A Formal Approach to the Engineering of Domain-Specific Distributed Systems
Rocco De Nicola, Gianluigi Ferrari, Rosario Pugliese, Francesco Tiezzi

TL;DR
This paper reviews formal methods and languages for designing, programming, and verifying various classes of distributed systems, emphasizing domain-specific approaches and their practical applications.
Contribution
It provides a comparative overview of four formal languages for distributed systems, detailing their design, semantics, and verification techniques in a unified framework.
Findings
Four formal languages are analyzed: Klaim, Cows, Scel, AbC.
Each language's syntax, semantics, and modeling capabilities are described.

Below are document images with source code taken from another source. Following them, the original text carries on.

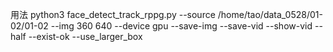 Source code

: 用法
python3 face_detect_track_rppg.py --source /home/tao/data_0528/01-02/01-02 --img 360 640 --device gpu --save-img --save-vid --show-vid --half --exist-ok --use_larger_box
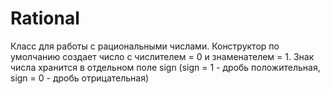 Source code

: # Rational
Класс для работы с рациональными числами.
Конструктор по умолчанию создает число с числителем = 0 и знаменателем = 1.
Знак числа хранится в отдельном поле sign (sign = 1 - дробь положительная, sign = 0 - дробь отрицательная)
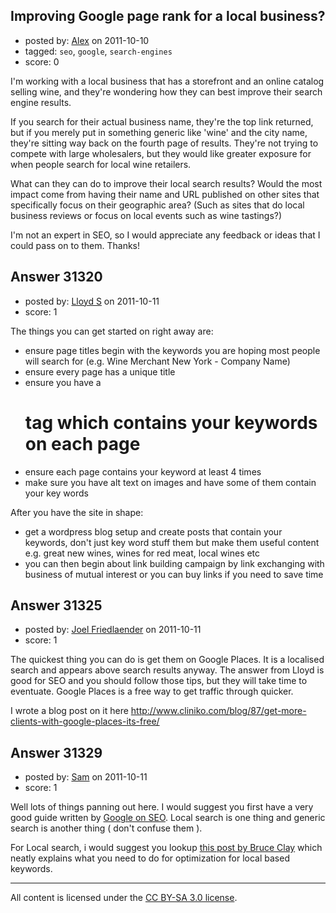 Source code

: ## Improving Google page rank for a local business?

- posted by: [Alex](https://stackexchange.com/users/-1/12744-alex) on 2011-10-10
- tagged: `seo`, `google`, `search-engines`
- score: 0

I'm working with a local business that has a storefront and an online catalog selling wine, and they're wondering how they can best improve their search engine results. 

If you search for their actual business name, they're the top link returned, but if you merely put in something generic like 'wine' and the city name, they're sitting way back on the fourth page of results. They're not trying to compete with large wholesalers, but they would like greater exposure for when people search for local wine retailers.

What can they can do to improve their local search results? Would the most impact come from having their name and URL published on other sites that specifically focus on their geographic area? (Such as sites that do local business reviews or focus on local events such as wine tastings?)

I'm not an expert in SEO, so I would appreciate any feedback or ideas that I could pass on to them. Thanks!


## Answer 31320

- posted by: [Lloyd S](https://stackexchange.com/users/-1/12549-lloyd-s) on 2011-10-11
- score: 1

The things you can get started on right away are:

- ensure page titles begin with the keywords you are hoping most people will search for (e.g. Wine Merchant New York - Company Name)
- ensure every page has a unique title
- ensure you have a <h1> tag which contains your keywords on each page
- ensure each page contains your keyword at least 4 times
- make sure you have alt text on images and have some of them contain your key words 

After you have the site in shape:

- get a wordpress blog setup and create posts that contain your keywords, don't just key word stuff them but make them useful content e.g. great new wines, wines for red meat, local wines etc
- you can then begin about link building campaign by link exchanging with business of mutual interest or you can buy links if you need to save time



## Answer 31325

- posted by: [Joel Friedlaender](https://stackexchange.com/users/-1/5543-joel-friedlaender) on 2011-10-11
- score: 1

The quickest thing you can do is get them on Google Places. It is a localised search and appears above search results anyway. The answer from Lloyd is good for SEO and you should follow those tips, but they will take time to eventuate.  Google Places is a free way to get traffic through quicker.

I wrote a blog post on it here http://www.cliniko.com/blog/87/get-more-clients-with-google-places-its-free/


## Answer 31329

- posted by: [Sam](https://stackexchange.com/users/-1/13772-sam) on 2011-10-11
- score: 1

<p>Well lots of things panning out here. I would suggest you first have a very good guide written by <a href="http://static.googleusercontent.com/external_content/untrusted_dlcp/www.google.com/en//webmasters/docs/search-engine-optimization-starter-guide.pdf" rel="nofollow">Google on SEO</a>. Local search is one thing and generic search is another thing ( don't confuse them ). </p>

<p>For Local search, i would suggest you lookup <a href="http://www.bruceclay.com/blog/2011/05/optimizing-a-site-for-local-search/" rel="nofollow">this post by Bruce Clay</a> which neatly explains what you need to do for optimization for local based keywords. </p>




---

All content is licensed under the [CC BY-SA 3.0 license](https://creativecommons.org/licenses/by-sa/3.0/).
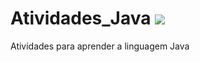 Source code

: # Atividades_Java <img src="https://img.shields.io/badge/Java-ED8B00?style=for-the-badge&logo=java&logoColor=white" />
Atividades para aprender a linguagem Java
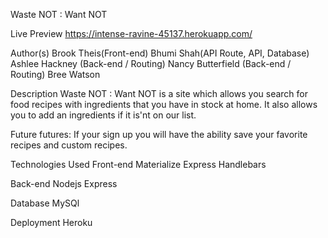 Waste NOT : Want NOT


Live Preview
https://intense-ravine-45137.herokuapp.com/

Author(s)
Brook Theis(Front-end)
Bhumi Shah(API Route, API, Database)
Ashlee Hackney (Back-end / Routing)
Nancy Butterfield (Back-end / Routing)
Bree Watson

Description
Waste NOT : Want NOT is a site which allows you search for food recipes with ingredients that you have in stock at home. It also allows you to add an ingredients if it is'nt on our list. 

Future futures:  If your sign up you will have the ability save your favorite recipes and custom recipes. 

Technologies Used
Front-end
Materialize
Express Handlebars

Back-end
Nodejs
Express

Database
MySQl

Deployment
Heroku
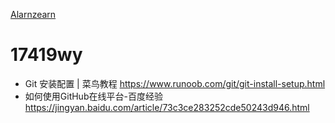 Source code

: [Alarnzearn](https://github.com/Alarnearn) 
# 17419wy
* Git 安装配置 | 菜鸟教程  https://www.runoob.com/git/git-install-setup.html
* 如何使用GitHub在线平台-百度经验  https://jingyan.baidu.com/article/73c3ce283252cde50243d946.html




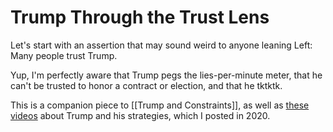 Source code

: # Trump Through the Trust Lens

Let's start with an assertion that may sound weird to anyone leaning Left: Many people trust Trump. 

Yup, I'm perfectly aware that Trump pegs the lies-per-minute meter, that he can't be trusted to honor a contract or election, and that he tktktk. 


This is a companion piece to [[Trump and Constraints]], as well as [these videos](https://www.youtube.com/playlist?list=PLreQNsM8LqWAJFWfH3UCRo3QLxV8-wtol) about Trump and his strategies, which I posted in 2020. 
  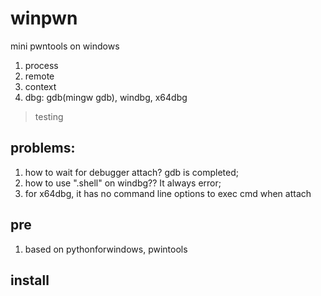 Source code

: # winpwn
mini pwntools on windows

1. process
2. remote
3. context
4. dbg: gdb(mingw gdb), windbg, x64dbg

> testing

## problems:
1. how to wait for debugger attach? gdb is completed;
2. how to use ".shell" on windbg?? It always error;
3. for x64dbg, it has no command line options to exec cmd when attach

## pre
1. based on pythonforwindows, pwintools

## install
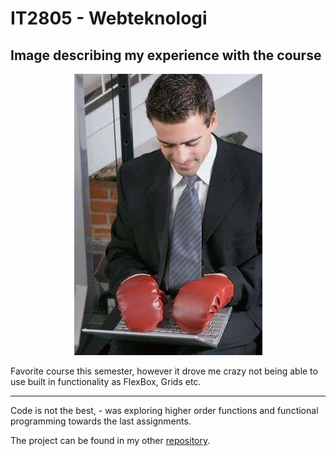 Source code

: # IT2805 - Webteknologi

## Image describing my experience with the course
<div style="text-align: center;">
  <img src="./img/forcedHandicap.jpg">
</div>

Favorite course this semester, however it drove me crazy not being able to use built in functionality as FlexBox, Grids etc. 

---

Code is not the best, - was exploring higher order functions and functional programming towards the last assignments.

The project can be found in my other [repository](https://github.com/Lekesoldat/DroneLOAN). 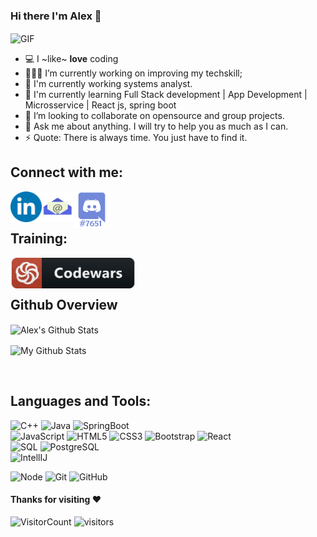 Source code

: ### Hi there I'm Alex 👋

<img align="center" alt="GIF" src="https://i.pinimg.com/originals/e4/26/70/e426702edf874b181aced1e2fa5c6cde.gif" />

<!--
**BrownNego/BrownNego** is a ✨ _special_ ✨ repository because its `README.md` (this file) appears on your GitHub profile.

Here are some ideas to get you started:

- 🔭 I’m currently working on ...
- 🌱 I’m currently learning ...
- 👯 I’m looking to collaborate on ...
- 🤔 I’m looking for help with ...
- 💬 Ask me about ...
- 📫 How to reach me: ...
- 😄 Pronouns: ...
- ⚡ Fun fact: ...
-->

- 💻 I ~like~ **love** coding
- 👨🏽‍💻 I’m currently working on improving my techskill;
- 🔭 I'm currently working systems analyst.
- 🌱 I'm currently learning Full Stack development | App Development | Microsservice | React js, spring boot
- 👯 I’m looking to collaborate on opensource and group projects.
- 💬 Ask me about anything. I will try to help you as much as I can.
- ⚡ Quote: There is always time. You just have to find it.

 ## Connect with me:
 
<a href="https://linkedin.com/in/oalexoliveira">
 <img align="left" alt="Linkedin logo" width="50px" src="/linkedin_img.png" />
</a>
<a href="https://linkedin.com/in/oalexoliveira">
 <img align="left" alt="Email logo" width="50px" src="/email_img.png" />
</a>
<a href="https://linkedin.com/in/oalexoliveira">
 <img align="left" alt="Discord perfil tag" width="60px" src="/Discord_img.png" />
</a>

<br/><br/>

## Training:
<a href="https://www.codewars.com/users/BrownNego">
 <img align="left" alt="Code Wars" width="200px" src="/codewars_img.png" />
</a>

<br/><br/>

## Github Overview
<p>
 <img align="center" alt="Alex's Github Stats" src="https://github-readme-stats.vercel.app/api?username=BrownNego&show_icons=true" /> 
</p>
<p>
 <img align="center" src="https://github-readme-stats.vercel.app/api/top-langs/?username=BrownNego&layout=compact" alt="My Github Stats">
</p>

<br/>

## Languages and Tools:

![C++](https://img.shields.io/badge/-C++-00599C?style=flat&logo=c++)
![Java](https://img.shields.io/badge/Java-orange?style=flat&logo=java&logoColor=white) 
![SpringBoot](https://img.shields.io/badge/-Springboot-black?style=flat&logo=spring) <br/>
![JavaScript](https://img.shields.io/badge/-JavaScript-000000?style=flat&logo=javascript)
![HTML5](https://img.shields.io/badge/-HTML5-E34F26?style=flat&logo=html5&logoColor=white) 
![CSS3](https://img.shields.io/badge/-CSS3-1572B6?style=flat&logo=css3)
![Bootstrap](https://img.shields.io/badge/-Bootstrap-563D7C?style=flat&logo=bootstrap) 
![React](https://img.shields.io/badge/-React-black?style=flat&logo=react) <br/>
![SQL](https://img.shields.io/badge/-SQL-000000?style=flat&logo=mysql)
![PostgreSQL](https://img.shields.io/badge/-PostgreSQL-336791?style=flat&logo=postgresql)<br/>
![IntellIJ](https://img.shields.io/badge/-IntellIJ%20IDEA-000000?style=flat&logo=intellij%20idea)<br/>

![Node](https://img.shields.io/badge/-Node-000000?style=flat&logo=node.js)
![Git](https://img.shields.io/badge/-Git-000000?style=flat&logo=git)
![GitHub](https://img.shields.io/badge/-GitHub-181717?style=flat&logo=github)


#### Thanks for visiting :heart:
![VisitorCount](https://profile-counter.glitch.me/BrownNego/count.svg)
![visitors](https://visitor-badge.laobi.icu/badge?page_id=BrownNego)
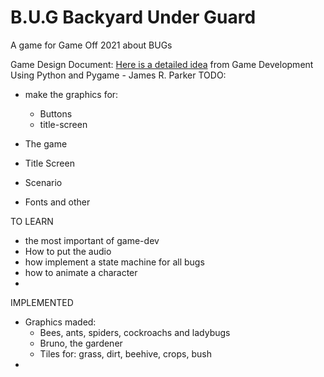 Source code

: # B.U.G Backyard Under Guard
A game for Game Off 2021 about BUGs

Game Design Document: [Here is a detailed idea](https://docs.google.com/document/d/1e1dXQ6hftQCqdWBFQuZDq7OBffvNvlStj8-DxYr7xWk/edit?usp=sharing) from Game Development Using Python and Pygame - James R. Parker
TODO:
* make the graphics for:
  * Buttons
  * title-screen

* The game
* Title Screen
* Scenario
* Fonts and other 

TO LEARN
* the most important of game-dev
* How to put the audio
* how implement a state machine for all bugs
* how to animate a character
* 
IMPLEMENTED
* Graphics maded:
   * Bees, ants, spiders, cockroachs and ladybugs
   * Bruno, the gardener
   * Tiles for: grass, dirt, beehive, crops, bush
* 
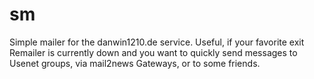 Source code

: # sm
Simple mailer for the danwin1210.de service.
Useful, if your favorite exit Remailer is currently 
down and you want to quickly send messages to Usenet
groups, via mail2news Gateways, or to some friends.
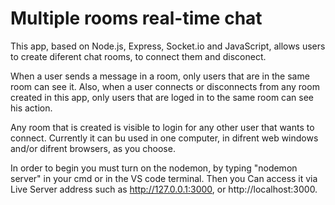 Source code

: # Multiple rooms real-time chat

This app, based on Node.js, Express, Socket.io and JavaScript, allows users to create diferent chat rooms, to connect them and disconect.

When a user sends a message in a room, only users that are in the same room can see it. Also, when a user connects or disconnects from any room created in this app, only users that are loged in to the same room can see his action.

Any room that is created is visible to login for any other user that wants to connect. Currently it can bu used in one computer, in difrent web windows and/or difrent browsers, as you choose.

In order to begin you must turn on the nodemon, by typing "nodemon server" in your cmd or in the VS code terminal. Then you Can access it via Live Server address such as http://127.0.0.1:3000, or http://localhost:3000. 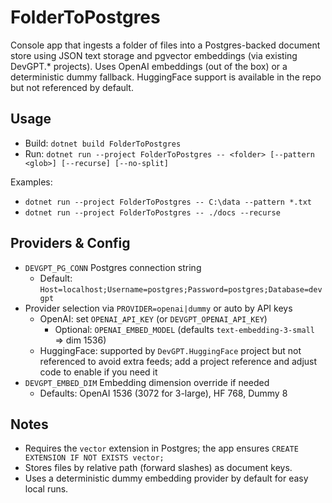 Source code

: FolderToPostgres
================

Console app that ingests a folder of files into a Postgres-backed document store using JSON text storage and pgvector embeddings (via existing DevGPT.* projects). Uses OpenAI embeddings (out of the box) or a deterministic dummy fallback. HuggingFace support is available in the repo but not referenced by default.

Usage
-----

- Build: `dotnet build FolderToPostgres`
- Run: `dotnet run --project FolderToPostgres -- <folder> [--pattern <glob>] [--recurse] [--no-split]`

Examples:

- `dotnet run --project FolderToPostgres -- C:\data --pattern *.txt`
- `dotnet run --project FolderToPostgres -- ./docs --recurse`

Providers & Config
------------------

- `DEVGPT_PG_CONN` Postgres connection string
  - Default: `Host=localhost;Username=postgres;Password=postgres;Database=devgpt`
- Provider selection via `PROVIDER=openai|dummy` or auto by API keys
  - OpenAI: set `OPENAI_API_KEY` (or `DEVGPT_OPENAI_API_KEY`)
    - Optional: `OPENAI_EMBED_MODEL` (defaults `text-embedding-3-small` => dim 1536)
  - HuggingFace: supported by `DevGPT.HuggingFace` project but not referenced to avoid extra feeds; add a project reference and adjust code to enable if you need it
- `DEVGPT_EMBED_DIM` Embedding dimension override if needed
  - Defaults: OpenAI 1536 (3072 for 3-large), HF 768, Dummy 8

Notes
-----

- Requires the `vector` extension in Postgres; the app ensures `CREATE EXTENSION IF NOT EXISTS vector;`
- Stores files by relative path (forward slashes) as document keys.
- Uses a deterministic dummy embedding provider by default for easy local runs.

Practical examples demonstrate their application to distributed system scenarios.
Abstract
We review some results regarding specification, programming and verification of different classes of distributed systems which stemmed from the research of the Concurrency and Mobility Group at University of Firenze. More specifically, we examine the distinguishing features of network-aware programming, service-oriented computing, autonomic computing, and collective adaptive systems programming. We then present an overview of four different languages, namely Klaim, Cows, Scel and AbC. For each language, we discuss design choices, present syntax and semantics, show how the different formalisms can be used to model and program a travel booking scenario, and describe programming environments and verification techniques.